◆ **PROBLEM STATEMENT**
In the entries below, the lines from the one with "is_mono: Is the image grayscale (Bool)" through the one with "of this software" are to be copied exactly; both ends count.

◆ **RECORDS FOR THE TASK**
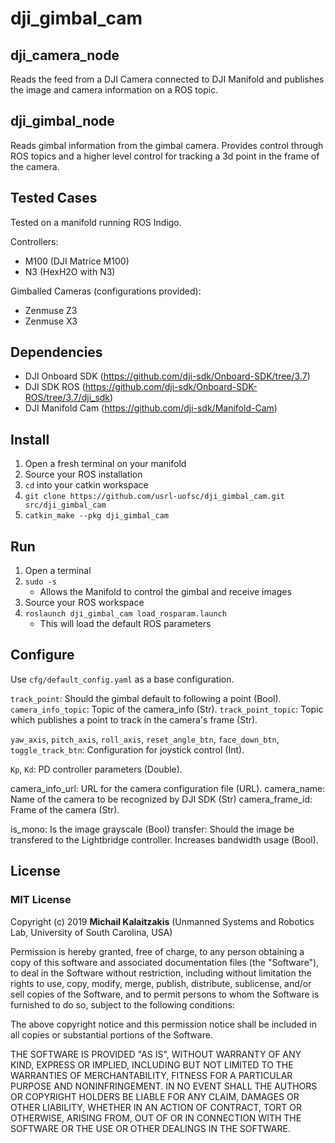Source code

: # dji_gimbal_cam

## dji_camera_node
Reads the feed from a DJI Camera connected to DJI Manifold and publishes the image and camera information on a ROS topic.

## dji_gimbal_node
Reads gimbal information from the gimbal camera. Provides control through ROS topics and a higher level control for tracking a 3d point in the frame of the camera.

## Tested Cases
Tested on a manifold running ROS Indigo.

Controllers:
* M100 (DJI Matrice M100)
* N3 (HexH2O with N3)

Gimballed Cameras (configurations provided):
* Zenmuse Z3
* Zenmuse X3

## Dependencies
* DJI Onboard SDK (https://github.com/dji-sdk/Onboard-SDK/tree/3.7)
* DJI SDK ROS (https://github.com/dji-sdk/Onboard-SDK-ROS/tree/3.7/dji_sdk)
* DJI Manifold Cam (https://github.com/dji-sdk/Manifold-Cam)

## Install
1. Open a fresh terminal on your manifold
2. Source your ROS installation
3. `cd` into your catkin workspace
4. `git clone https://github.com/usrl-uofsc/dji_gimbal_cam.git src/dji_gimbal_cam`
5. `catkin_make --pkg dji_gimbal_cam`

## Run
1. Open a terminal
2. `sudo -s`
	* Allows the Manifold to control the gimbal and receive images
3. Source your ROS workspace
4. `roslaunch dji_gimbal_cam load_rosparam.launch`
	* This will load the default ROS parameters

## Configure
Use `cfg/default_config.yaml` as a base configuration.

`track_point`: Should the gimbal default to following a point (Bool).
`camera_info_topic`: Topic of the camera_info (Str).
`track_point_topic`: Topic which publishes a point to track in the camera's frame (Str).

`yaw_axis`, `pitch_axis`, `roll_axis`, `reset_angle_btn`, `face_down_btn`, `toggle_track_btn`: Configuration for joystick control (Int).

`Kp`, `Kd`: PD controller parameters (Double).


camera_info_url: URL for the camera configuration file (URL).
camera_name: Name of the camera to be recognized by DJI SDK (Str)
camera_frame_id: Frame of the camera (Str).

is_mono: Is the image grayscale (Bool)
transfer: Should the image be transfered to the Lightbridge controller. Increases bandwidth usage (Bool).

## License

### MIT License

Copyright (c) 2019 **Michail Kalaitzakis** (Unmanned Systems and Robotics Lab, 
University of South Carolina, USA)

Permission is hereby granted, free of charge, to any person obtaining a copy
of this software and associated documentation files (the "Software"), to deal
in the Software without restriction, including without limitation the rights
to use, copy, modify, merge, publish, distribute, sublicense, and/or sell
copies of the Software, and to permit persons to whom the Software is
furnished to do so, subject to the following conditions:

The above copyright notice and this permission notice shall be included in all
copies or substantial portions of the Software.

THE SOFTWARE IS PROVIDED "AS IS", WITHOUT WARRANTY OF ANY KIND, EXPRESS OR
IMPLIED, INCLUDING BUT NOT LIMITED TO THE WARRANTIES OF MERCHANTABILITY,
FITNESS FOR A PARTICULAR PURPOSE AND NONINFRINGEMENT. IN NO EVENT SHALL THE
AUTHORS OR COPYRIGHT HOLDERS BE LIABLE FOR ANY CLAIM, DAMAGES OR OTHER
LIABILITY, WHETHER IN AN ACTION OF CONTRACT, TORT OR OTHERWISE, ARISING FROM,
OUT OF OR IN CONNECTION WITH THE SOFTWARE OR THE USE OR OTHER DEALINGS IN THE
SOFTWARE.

◆ **SOLUTION TO THIS PROBLEM**
is_mono: Is the image grayscale (Bool)
transfer: Should the image be transfered to the Lightbridge controller. Increases bandwidth usage (Bool).

## License

### MIT License

Copyright (c) 2019 **Michail Kalaitzakis** (Unmanned Systems and Robotics Lab, 
University of South Carolina, USA)

Permission is hereby granted, free of charge, to any person obtaining a copy
of this software and associated documentation files (the "Software"), to deal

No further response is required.